** Records provided follows **

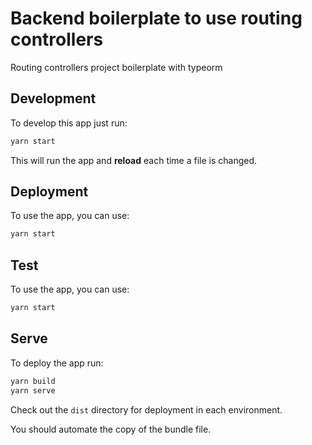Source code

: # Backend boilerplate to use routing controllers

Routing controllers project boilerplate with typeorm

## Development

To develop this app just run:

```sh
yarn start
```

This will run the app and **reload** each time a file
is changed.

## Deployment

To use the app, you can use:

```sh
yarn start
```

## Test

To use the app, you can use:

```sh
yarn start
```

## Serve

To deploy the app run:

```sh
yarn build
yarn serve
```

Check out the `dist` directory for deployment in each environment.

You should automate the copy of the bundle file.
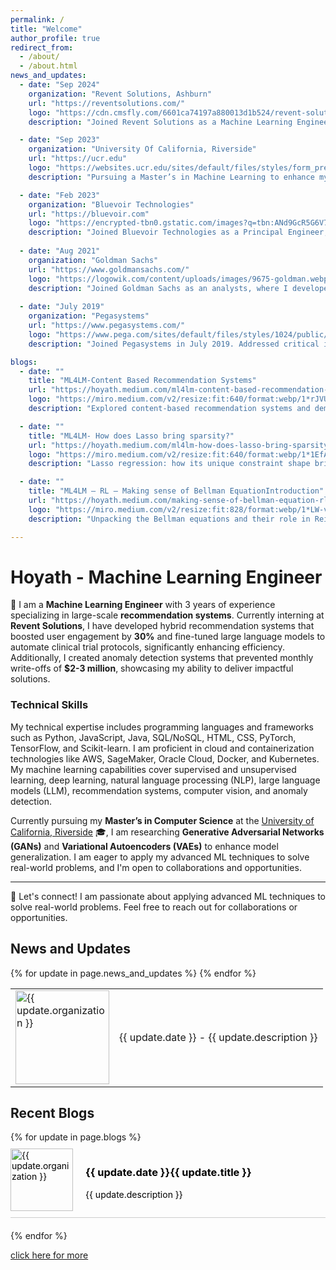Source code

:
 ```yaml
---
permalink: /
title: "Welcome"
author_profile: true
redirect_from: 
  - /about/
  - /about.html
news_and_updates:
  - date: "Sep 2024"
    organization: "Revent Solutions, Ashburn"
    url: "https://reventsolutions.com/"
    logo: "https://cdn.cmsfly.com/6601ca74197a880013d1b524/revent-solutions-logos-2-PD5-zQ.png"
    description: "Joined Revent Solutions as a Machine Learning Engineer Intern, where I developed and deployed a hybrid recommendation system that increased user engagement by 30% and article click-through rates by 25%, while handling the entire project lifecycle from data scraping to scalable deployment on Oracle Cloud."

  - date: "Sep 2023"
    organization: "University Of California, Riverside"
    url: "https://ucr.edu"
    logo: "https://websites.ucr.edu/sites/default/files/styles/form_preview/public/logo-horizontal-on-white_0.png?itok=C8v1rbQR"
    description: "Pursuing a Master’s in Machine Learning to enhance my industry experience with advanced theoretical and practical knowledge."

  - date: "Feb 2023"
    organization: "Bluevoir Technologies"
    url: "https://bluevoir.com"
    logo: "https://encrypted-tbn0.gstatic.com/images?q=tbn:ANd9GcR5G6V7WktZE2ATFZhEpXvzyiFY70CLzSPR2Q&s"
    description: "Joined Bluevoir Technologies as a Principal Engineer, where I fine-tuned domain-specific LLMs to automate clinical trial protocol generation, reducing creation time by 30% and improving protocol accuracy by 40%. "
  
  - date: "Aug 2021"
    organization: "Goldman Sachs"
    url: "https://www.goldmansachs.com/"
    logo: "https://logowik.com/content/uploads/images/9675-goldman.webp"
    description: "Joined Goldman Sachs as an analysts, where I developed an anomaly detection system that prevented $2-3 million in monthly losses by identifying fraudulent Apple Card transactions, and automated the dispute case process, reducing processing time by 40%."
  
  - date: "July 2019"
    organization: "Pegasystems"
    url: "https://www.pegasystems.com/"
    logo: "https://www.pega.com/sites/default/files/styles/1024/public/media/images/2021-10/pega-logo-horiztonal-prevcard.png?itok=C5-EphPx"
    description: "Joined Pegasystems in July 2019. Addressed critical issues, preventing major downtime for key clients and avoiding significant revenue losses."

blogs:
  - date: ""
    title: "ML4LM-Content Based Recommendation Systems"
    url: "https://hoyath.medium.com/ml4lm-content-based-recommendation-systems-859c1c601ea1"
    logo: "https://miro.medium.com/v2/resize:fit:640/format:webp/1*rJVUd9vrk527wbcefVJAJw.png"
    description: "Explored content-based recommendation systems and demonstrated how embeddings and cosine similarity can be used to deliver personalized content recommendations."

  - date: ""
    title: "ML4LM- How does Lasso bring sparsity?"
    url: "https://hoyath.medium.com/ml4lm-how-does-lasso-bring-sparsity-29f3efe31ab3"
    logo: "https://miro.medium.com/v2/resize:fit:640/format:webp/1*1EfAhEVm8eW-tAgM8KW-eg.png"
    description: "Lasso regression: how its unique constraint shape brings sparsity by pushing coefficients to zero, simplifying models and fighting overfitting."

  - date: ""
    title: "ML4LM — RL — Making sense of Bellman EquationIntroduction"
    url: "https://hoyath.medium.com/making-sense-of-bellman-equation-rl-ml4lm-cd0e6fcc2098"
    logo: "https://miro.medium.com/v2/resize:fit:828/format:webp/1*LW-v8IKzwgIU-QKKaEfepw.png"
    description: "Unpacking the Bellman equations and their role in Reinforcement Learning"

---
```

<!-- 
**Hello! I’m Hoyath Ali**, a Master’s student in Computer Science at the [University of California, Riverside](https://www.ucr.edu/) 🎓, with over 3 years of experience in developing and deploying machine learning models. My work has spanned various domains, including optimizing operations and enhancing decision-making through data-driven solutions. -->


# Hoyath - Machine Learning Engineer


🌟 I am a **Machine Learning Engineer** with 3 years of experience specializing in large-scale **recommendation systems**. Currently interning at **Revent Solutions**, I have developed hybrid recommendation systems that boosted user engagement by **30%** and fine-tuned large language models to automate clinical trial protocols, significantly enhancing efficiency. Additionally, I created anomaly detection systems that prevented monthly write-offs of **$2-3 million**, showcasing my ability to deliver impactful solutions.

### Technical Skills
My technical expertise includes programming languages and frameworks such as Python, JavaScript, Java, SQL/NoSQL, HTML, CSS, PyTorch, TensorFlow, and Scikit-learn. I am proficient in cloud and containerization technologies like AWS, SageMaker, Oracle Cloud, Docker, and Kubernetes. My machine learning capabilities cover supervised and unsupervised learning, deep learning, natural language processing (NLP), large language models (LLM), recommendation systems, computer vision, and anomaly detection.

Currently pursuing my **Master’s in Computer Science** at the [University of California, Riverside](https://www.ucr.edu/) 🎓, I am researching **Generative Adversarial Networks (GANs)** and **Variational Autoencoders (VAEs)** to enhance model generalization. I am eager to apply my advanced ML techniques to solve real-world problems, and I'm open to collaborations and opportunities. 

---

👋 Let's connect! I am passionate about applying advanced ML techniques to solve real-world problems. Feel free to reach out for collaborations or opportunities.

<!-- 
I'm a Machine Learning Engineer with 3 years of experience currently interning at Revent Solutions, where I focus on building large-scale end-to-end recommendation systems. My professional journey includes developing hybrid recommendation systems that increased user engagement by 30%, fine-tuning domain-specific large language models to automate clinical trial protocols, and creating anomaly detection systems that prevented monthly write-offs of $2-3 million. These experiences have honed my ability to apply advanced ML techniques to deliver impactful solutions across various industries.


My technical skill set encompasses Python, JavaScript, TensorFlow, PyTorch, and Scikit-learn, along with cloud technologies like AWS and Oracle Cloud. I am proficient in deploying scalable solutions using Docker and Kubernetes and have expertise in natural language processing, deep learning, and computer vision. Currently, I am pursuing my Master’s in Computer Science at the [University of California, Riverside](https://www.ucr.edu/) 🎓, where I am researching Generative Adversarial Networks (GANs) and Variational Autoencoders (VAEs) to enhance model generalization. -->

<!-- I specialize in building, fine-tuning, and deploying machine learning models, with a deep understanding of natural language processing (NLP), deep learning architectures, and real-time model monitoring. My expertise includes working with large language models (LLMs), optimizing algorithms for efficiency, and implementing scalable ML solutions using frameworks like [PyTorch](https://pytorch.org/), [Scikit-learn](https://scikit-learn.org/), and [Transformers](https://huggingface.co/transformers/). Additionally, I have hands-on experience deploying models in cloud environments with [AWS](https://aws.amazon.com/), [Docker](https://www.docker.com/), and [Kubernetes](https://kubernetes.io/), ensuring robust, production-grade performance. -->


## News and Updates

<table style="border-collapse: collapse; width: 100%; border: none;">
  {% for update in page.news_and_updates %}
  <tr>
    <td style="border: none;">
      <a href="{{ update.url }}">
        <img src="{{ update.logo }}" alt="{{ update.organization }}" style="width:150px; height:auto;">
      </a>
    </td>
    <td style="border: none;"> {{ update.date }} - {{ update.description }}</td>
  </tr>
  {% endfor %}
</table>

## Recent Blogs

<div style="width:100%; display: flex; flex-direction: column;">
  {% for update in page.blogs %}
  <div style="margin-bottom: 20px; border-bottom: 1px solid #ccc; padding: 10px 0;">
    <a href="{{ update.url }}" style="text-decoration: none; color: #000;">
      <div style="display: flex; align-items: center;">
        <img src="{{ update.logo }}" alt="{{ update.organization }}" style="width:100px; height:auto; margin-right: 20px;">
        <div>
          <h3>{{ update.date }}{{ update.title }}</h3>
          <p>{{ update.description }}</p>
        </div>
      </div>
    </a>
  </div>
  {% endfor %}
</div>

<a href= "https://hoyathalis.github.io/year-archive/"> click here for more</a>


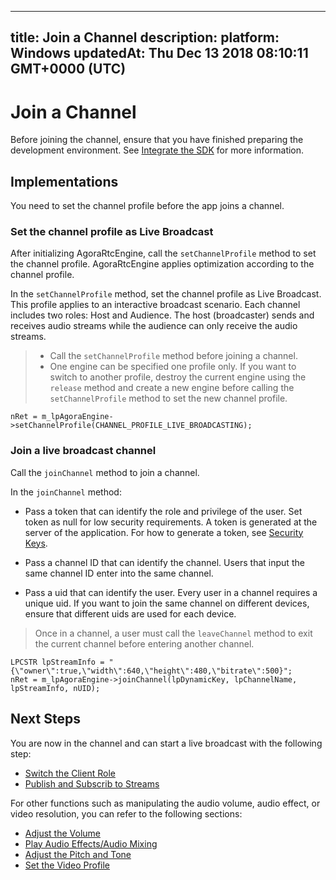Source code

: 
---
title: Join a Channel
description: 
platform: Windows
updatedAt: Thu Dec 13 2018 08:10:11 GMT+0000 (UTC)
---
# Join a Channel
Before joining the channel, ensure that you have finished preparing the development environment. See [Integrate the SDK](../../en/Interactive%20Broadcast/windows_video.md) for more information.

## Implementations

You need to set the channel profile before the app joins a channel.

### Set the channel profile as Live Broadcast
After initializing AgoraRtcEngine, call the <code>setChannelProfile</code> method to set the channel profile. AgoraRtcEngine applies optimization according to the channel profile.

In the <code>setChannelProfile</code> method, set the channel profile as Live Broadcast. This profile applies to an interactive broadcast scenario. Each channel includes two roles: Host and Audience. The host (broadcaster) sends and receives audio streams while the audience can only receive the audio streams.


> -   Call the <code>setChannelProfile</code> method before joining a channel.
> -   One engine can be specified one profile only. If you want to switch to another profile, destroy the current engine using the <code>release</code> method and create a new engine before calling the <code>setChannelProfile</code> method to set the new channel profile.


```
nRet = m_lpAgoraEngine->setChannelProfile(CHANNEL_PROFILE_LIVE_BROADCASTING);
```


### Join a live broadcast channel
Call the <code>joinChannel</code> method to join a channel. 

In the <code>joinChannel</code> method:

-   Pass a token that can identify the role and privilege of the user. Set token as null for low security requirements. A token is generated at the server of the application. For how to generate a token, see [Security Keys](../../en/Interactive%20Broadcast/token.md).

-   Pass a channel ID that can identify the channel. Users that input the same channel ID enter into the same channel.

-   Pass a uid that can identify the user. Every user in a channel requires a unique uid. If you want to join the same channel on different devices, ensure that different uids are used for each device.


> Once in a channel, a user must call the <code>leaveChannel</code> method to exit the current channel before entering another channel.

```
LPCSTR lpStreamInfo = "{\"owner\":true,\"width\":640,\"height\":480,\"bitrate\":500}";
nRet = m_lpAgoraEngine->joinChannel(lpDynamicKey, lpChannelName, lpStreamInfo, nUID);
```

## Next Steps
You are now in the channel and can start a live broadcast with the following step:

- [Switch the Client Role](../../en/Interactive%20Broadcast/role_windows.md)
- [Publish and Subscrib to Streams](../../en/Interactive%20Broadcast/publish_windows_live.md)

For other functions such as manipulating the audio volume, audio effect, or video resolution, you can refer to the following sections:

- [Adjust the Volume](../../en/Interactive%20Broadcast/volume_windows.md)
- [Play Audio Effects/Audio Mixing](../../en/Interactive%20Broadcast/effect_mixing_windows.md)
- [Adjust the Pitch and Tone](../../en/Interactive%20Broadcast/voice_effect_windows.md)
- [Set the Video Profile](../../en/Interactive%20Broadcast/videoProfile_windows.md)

** End of Records provided **

» **Prompt**: Look through the data above for the string "files" and copy every line where it appears.

» **Solution to the exercise**:
    logo: "https://websites.ucr.edu/sites/default/files/styles/form_preview/public/logo-horizontal-on-white_0.png?itok=C8v1rbQR"
    logo: "https://www.pega.com/sites/default/files/styles/1024/public/media/images/2021-10/pega-logo-horiztonal-prevcard.png?itok=C5-EphPx"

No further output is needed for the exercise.